A bit more details on the kernel bug: When there are two huge page
mappings,
like the two in the example, first one at the end of PGDIR_SIZE, and
second
one starts at next PGDIR_SIZE (64GB with 16K page size):
8000000ff0000000-8000001000000000 rw-s
8000001000000000-8000001010000000 rw-s
Unmapping the first vma would trick free_pgtable to think it can remove
one
set of pgd indexed at 0x400, and it went ahead purge the entire pmd/pte
that
are still in use by the second mapping. Now any subsequent access to
pmd/pte
for the second active mapping will trigger the bug. We've seen hard
kernel
hang on some platform, some other platform will generate MCA, plus all
kinds
of unpleasant result.
David, please apply for 2.6.
- Ken
[-- Attachment #2: free_pgt.ia64.patch --]
[-- Type: application/octet-stream, Size: 4118 bytes --]

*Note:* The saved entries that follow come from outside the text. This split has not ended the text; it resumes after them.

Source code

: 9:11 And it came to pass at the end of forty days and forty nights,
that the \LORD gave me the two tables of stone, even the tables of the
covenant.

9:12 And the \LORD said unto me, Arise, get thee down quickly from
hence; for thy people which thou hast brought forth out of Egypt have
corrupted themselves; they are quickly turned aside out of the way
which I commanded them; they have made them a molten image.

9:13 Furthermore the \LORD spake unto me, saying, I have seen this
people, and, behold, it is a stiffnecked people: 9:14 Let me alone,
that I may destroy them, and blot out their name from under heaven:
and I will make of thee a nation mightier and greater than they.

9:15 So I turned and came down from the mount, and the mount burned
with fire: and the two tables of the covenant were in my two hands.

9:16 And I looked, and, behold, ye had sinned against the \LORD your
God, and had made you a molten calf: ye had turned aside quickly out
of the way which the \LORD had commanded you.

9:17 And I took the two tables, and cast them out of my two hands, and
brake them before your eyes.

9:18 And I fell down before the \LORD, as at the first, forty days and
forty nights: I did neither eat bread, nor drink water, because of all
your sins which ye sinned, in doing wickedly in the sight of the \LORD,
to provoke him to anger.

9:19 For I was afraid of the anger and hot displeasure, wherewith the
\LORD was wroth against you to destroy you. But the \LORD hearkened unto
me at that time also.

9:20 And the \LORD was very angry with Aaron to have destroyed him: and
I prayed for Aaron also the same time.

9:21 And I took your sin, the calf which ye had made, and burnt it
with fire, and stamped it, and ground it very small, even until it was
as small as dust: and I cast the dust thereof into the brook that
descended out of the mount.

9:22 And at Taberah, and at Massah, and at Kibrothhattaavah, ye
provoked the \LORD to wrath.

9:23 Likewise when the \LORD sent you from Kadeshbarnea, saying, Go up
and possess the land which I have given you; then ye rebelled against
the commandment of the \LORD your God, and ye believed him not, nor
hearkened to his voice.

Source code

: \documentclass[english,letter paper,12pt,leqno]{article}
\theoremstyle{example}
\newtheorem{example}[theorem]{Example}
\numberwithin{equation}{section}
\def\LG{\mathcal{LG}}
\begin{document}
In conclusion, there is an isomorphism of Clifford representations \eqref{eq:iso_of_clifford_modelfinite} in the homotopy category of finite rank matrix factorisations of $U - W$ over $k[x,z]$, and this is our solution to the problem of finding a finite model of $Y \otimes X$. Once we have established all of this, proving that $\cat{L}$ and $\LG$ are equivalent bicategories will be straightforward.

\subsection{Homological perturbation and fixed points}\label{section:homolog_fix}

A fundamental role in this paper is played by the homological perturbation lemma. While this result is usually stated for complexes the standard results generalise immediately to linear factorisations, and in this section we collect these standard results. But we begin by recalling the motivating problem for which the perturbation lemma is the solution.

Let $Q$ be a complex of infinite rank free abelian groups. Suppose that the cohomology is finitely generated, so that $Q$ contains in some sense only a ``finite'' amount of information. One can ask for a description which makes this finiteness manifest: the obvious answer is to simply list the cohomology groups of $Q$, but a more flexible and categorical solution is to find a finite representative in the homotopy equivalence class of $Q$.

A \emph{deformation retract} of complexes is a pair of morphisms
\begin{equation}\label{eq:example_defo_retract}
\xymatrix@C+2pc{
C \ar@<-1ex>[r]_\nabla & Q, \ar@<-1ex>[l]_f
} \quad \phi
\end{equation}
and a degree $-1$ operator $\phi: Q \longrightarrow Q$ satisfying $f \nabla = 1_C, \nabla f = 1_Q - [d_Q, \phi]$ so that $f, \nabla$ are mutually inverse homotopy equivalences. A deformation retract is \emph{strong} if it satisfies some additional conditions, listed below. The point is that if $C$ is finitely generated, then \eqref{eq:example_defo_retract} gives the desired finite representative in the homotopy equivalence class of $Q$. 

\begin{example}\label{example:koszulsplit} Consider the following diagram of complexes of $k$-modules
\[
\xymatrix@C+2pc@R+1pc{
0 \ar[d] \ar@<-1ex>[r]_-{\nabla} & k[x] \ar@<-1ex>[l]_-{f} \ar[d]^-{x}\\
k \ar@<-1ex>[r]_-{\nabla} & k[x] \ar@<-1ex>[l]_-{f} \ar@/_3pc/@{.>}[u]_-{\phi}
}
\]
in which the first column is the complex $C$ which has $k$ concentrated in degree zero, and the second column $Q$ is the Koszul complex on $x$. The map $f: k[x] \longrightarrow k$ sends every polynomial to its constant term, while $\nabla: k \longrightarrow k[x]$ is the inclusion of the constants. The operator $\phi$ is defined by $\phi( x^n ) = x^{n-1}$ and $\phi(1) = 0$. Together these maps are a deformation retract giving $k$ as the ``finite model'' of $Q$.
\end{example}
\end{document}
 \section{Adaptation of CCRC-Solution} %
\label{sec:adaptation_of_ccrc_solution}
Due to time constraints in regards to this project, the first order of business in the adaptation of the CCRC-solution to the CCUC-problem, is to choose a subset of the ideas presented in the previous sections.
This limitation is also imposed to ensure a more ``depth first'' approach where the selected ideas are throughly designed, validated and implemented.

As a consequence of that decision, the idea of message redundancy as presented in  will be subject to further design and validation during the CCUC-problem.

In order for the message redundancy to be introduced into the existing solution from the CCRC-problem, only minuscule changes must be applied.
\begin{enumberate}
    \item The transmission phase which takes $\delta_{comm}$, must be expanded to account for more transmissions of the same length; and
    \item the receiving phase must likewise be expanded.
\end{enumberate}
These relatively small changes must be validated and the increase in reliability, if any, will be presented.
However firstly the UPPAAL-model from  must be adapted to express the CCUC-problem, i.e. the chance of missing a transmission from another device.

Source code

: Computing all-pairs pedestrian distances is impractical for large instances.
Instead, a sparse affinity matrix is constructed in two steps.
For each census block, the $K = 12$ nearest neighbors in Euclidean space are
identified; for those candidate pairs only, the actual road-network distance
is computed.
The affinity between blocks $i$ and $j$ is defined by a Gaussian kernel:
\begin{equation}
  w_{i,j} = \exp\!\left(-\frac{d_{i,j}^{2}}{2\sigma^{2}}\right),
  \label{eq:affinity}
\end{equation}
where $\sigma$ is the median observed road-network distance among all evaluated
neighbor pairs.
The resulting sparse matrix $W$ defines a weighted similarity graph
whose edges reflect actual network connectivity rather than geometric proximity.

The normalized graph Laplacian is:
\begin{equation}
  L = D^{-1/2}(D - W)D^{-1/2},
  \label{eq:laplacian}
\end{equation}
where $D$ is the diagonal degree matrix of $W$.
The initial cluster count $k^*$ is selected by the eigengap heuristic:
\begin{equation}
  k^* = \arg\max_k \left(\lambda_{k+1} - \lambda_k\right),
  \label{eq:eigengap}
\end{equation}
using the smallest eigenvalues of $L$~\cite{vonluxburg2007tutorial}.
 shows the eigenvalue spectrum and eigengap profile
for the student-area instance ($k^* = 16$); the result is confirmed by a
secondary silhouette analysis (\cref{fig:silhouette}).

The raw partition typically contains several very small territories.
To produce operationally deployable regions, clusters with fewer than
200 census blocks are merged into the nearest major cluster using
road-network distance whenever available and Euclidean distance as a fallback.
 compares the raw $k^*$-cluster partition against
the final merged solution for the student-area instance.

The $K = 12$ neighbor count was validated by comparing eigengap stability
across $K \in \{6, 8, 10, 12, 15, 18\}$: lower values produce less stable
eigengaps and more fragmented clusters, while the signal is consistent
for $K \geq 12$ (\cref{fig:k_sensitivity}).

diff -Nur linux-2.6.0/arch/ia64/mm/hugetlbpage.c linux-2.6.0-ken/arch/ia64/mm/hugetlbpage.c
--- linux-2.6.0/arch/ia64/mm/hugetlbpage.c 2003-12-17 18:58:56.000000000 -0800
+++ linux-2.6.0-ken/arch/ia64/mm/hugetlbpage.c 2003-12-23 13:48:23.000000000 -0800
@@ -144,17 +144,6 @@
return 0;
}
-/* This function checks if the address and address+len falls out of HugeTLB region. It
- * return -EINVAL if any part of address range falls in HugeTLB region.
- */
-int check_valid_hugepage_range(unsigned long addr, unsigned long len)
-{
- if (REGION_NUMBER(addr) == REGION_HPAGE)
- return -EINVAL;
- if (REGION_NUMBER(addr+len) == REGION_HPAGE)
- return -EINVAL;
- return 0;
-}
int copy_hugetlb_page_range(struct mm_struct *dst, struct mm_struct *src,
struct vm_area_struct *vma)
@@ -272,6 +261,59 @@
free_huge_page(page);
}
+/*
+ * Same as generic free_pgtables(), except constant PGDIR_* and pgd_offset
+ * are hugetlb region specific.
+ */
+void hugetlb_free_pgtables(struct mmu_gather *tlb, struct vm_area_struct *prev,
+ unsigned long start, unsigned long end)
+{
+ unsigned long first = start & HUGETLB_PGDIR_MASK;
+ unsigned long last = end + HUGETLB_PGDIR_SIZE - 1;
+ unsigned long start_index, end_index;
+ struct mm_struct *mm = tlb->mm;
+
+ if (!prev) {
+ prev = mm->mmap;
+ if (!prev)
+ goto no_mmaps;
+ if (prev->vm_end > start) {
+ if (last > prev->vm_start)
+ last = prev->vm_start;
+ goto no_mmaps;
+ }
+ }
+ for (;;) {
+ struct vm_area_struct *next = prev->vm_next;
+
+ if (next) {
+ if (next->vm_start < start) {
+ prev = next;
+ continue;
+ }
+ if (last > next->vm_start)
+ last = next->vm_start;
+ }
+ if (prev->vm_end > first)
+ first = prev->vm_end + HUGETLB_PGDIR_SIZE - 1;
+ break;
+ }
+no_mmaps:
+ if (last < first) /* for arches with discontiguous pgd indices */
+ return;
+ /*
+ * If the PGD bits are not consecutive in the virtual address, the
+ * old method of shifting the VA >> by PGDIR_SHIFT doesn't work.
+ */
+
+ start_index = pgd_index(htlbpage_to_page(first));
+ end_index = pgd_index(htlbpage_to_page(last));
+
+ if (end_index > start_index) {
+ clear_page_tables(tlb, start_index, end_index - start_index);
+ }
+}
+
void unmap_hugepage_range(struct vm_area_struct *vma, unsigned long start, unsigned long end)
{
struct mm_struct *mm = vma->vm_mm;
diff -Nur linux-2.6.0/include/asm-ia64/page.h linux-2.6.0-ken/include/asm-ia64/page.h
--- linux-2.6.0/include/asm-ia64/page.h 2003-12-17 18:58:15.000000000 -0800
+++ linux-2.6.0-ken/include/asm-ia64/page.h 2003-12-23 11:28:48.000000000 -0800
@@ -63,7 +63,7 @@
# define HPAGE_SIZE (__IA64_UL_CONST(1) << HPAGE_SHIFT)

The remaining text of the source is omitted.